• [DIRECTIONS]: Using the records below, transcribe word for word the stretch from the line that contains "不过，仔细想想也就明白过来。" through the line that contains "(三七中文 www.37zw.net", both end lines included, and nothing else.

• [TASK INPUTS]:
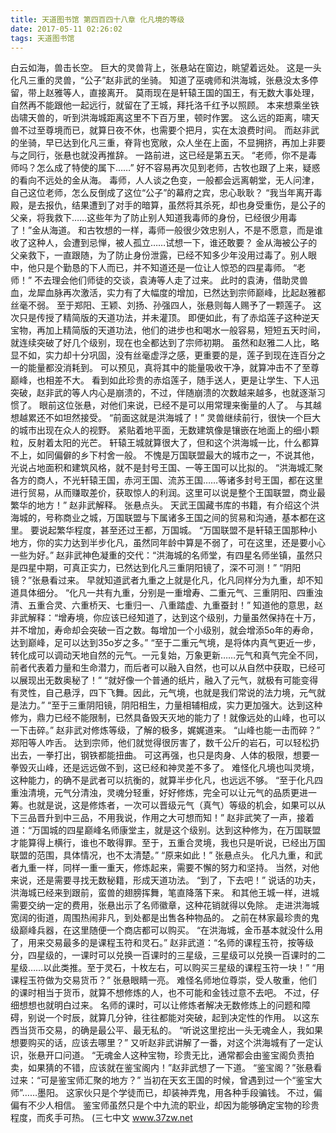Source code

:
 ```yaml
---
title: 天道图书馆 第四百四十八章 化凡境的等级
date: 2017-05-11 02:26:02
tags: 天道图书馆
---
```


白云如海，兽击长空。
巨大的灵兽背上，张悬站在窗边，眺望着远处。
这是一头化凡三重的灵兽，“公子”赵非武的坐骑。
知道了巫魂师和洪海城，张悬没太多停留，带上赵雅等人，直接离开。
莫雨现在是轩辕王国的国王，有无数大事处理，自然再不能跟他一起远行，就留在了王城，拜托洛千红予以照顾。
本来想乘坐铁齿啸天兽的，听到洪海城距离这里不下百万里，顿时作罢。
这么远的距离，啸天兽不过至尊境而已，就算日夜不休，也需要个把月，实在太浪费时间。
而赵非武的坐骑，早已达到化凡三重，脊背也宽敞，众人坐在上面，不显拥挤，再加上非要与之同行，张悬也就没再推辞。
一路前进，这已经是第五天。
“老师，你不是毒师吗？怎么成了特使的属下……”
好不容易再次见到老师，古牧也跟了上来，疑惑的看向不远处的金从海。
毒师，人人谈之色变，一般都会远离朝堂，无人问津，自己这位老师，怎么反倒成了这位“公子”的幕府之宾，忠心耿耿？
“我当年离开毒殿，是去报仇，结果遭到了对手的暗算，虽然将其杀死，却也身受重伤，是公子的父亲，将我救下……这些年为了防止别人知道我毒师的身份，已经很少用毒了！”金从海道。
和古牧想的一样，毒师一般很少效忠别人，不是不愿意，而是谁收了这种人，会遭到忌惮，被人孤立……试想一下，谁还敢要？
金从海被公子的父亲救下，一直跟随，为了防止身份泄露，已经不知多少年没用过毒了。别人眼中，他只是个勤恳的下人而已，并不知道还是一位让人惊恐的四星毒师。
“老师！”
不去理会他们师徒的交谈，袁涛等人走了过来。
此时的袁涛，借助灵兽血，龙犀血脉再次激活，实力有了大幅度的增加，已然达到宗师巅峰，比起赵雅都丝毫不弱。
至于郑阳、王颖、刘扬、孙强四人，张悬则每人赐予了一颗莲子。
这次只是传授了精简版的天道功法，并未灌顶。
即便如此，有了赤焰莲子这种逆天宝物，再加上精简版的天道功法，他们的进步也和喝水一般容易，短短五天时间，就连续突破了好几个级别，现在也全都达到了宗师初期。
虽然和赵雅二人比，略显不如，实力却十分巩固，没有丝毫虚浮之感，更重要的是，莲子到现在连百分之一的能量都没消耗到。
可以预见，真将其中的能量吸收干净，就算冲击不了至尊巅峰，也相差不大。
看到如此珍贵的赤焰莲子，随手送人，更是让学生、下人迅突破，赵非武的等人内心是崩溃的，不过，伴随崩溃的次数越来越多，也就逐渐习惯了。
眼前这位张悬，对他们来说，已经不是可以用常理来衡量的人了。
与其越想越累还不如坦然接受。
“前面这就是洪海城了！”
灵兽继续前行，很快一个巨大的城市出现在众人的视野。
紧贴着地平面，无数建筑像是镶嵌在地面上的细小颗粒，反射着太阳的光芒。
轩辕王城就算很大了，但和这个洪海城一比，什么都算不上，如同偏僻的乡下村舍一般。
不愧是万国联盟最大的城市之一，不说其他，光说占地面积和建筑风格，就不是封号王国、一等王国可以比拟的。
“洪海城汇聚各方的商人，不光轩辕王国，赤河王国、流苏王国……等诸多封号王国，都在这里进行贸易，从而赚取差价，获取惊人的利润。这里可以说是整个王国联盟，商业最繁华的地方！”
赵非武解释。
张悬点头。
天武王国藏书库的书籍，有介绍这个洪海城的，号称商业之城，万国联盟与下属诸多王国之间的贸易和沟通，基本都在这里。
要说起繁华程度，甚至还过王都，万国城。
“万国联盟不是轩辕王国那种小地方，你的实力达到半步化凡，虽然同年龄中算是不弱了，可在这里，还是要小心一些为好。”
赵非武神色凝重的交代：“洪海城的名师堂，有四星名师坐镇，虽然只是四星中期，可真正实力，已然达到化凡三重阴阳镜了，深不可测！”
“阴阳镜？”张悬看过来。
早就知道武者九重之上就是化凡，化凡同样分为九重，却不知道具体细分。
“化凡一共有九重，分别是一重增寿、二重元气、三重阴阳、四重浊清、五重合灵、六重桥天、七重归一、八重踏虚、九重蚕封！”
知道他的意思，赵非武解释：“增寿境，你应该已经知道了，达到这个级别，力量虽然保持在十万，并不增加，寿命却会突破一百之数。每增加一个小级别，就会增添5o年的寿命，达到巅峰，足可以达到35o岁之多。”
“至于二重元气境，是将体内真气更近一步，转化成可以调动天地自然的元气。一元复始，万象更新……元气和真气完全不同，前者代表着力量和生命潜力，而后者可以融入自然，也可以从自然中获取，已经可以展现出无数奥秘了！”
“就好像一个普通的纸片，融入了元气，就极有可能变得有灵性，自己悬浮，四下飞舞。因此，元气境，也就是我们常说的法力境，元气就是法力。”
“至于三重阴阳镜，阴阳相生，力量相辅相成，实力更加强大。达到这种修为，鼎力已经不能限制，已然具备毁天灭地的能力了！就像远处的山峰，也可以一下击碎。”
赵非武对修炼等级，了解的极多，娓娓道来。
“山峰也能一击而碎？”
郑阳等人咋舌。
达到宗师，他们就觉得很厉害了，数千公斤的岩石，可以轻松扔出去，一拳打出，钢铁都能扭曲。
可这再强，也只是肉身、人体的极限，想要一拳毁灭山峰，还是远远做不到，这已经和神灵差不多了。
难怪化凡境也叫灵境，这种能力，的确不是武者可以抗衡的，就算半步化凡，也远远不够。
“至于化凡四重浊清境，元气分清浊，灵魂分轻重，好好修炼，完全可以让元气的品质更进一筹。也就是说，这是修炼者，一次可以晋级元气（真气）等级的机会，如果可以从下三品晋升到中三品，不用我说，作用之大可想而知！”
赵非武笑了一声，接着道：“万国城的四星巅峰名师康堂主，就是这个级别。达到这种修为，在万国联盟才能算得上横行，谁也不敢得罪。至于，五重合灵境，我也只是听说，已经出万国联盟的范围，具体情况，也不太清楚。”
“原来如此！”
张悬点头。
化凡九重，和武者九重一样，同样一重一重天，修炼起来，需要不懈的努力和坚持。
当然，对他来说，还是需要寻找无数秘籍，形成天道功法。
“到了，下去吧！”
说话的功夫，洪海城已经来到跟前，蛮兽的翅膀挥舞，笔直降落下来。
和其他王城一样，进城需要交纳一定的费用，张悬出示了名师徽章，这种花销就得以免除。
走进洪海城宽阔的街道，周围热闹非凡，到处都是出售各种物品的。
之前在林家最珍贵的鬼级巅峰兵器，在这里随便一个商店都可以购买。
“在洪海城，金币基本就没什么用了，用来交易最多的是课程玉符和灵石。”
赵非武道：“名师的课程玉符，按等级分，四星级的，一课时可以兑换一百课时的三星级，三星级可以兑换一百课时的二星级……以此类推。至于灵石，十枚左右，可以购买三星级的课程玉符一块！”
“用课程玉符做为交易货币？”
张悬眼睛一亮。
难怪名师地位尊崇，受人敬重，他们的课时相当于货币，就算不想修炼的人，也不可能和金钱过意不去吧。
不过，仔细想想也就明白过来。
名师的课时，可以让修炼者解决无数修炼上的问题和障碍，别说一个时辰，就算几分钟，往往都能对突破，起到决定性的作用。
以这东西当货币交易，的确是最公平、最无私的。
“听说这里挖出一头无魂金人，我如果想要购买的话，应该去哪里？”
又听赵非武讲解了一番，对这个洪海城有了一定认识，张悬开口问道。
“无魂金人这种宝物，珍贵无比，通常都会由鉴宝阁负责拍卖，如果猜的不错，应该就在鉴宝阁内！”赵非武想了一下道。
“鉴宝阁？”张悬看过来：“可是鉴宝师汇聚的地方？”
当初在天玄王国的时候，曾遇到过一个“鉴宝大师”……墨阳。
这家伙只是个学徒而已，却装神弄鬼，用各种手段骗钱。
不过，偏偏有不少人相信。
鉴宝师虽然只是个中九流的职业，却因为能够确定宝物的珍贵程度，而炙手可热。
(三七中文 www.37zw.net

==

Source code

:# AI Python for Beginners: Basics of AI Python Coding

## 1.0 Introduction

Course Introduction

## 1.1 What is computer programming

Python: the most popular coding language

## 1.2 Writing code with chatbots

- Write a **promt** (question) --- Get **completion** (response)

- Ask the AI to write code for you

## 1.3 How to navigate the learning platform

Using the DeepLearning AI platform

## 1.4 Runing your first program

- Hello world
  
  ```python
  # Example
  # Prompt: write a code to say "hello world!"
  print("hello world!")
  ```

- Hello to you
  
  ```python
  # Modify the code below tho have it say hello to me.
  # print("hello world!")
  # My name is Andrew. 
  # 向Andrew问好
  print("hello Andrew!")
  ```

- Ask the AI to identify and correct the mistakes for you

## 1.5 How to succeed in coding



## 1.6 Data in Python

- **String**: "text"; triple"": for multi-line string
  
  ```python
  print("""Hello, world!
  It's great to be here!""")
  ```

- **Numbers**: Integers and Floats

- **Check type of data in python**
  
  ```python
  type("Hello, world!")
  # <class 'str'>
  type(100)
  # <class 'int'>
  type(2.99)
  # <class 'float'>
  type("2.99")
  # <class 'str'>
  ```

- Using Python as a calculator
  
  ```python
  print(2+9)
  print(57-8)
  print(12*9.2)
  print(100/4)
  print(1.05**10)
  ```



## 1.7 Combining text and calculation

==

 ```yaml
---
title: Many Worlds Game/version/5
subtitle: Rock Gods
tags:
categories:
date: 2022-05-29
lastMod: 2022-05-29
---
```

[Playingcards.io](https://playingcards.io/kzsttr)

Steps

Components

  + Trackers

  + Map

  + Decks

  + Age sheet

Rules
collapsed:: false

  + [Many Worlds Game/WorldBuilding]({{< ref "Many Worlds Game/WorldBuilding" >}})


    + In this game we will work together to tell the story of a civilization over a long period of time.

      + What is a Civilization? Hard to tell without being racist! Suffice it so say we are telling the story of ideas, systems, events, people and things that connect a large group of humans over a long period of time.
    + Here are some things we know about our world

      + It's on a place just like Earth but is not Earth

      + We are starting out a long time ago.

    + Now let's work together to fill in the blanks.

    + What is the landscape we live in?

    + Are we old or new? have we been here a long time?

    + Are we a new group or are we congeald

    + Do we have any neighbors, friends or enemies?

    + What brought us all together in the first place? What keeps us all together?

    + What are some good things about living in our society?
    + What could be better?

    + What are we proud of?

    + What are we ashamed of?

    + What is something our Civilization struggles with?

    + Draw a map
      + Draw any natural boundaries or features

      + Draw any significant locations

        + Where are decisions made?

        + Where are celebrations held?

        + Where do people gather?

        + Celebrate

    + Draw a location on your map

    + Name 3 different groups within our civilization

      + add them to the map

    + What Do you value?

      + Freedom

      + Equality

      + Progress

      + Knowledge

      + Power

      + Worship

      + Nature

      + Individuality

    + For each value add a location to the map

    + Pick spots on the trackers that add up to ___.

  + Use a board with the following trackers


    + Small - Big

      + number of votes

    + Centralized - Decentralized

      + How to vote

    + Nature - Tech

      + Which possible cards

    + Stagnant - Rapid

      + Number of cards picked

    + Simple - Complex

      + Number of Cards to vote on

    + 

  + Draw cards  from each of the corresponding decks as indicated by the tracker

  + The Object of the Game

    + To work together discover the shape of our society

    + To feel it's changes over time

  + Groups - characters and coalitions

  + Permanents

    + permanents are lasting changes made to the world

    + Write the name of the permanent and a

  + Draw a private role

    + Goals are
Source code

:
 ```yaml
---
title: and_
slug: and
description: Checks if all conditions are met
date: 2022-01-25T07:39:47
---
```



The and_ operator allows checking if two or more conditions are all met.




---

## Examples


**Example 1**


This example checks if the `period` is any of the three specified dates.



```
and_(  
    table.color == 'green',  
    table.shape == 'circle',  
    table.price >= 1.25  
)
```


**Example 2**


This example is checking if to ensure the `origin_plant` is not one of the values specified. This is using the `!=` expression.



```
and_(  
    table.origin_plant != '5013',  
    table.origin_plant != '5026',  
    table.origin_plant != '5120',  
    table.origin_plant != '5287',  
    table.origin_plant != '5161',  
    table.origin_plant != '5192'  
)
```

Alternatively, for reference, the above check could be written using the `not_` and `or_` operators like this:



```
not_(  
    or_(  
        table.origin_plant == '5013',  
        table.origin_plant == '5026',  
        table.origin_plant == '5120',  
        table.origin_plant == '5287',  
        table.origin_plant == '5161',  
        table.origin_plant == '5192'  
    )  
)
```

• [ANSWER BELOW]:
不过，仔细想想也就明白过来。
名师的课时，可以让修炼者解决无数修炼上的问题和障碍，别说一个时辰，就算几分钟，往往都能对突破，起到决定性的作用。
以这东西当货币交易，的确是最公平、最无私的。
“听说这里挖出一头无魂金人，我如果想要购买的话，应该去哪里？”
又听赵非武讲解了一番，对这个洪海城有了一定认识，张悬开口问道。
“无魂金人这种宝物，珍贵无比，通常都会由鉴宝阁负责拍卖，如果猜的不错，应该就在鉴宝阁内！”赵非武想了一下道。
“鉴宝阁？”张悬看过来：“可是鉴宝师汇聚的地方？”
当初在天玄王国的时候，曾遇到过一个“鉴宝大师”……墨阳。
这家伙只是个学徒而已，却装神弄鬼，用各种手段骗钱。
不过，偏偏有不少人相信。
鉴宝师虽然只是个中九流的职业，却因为能够确定宝物的珍贵程度，而炙手可热。
(三七中文 www.37zw.net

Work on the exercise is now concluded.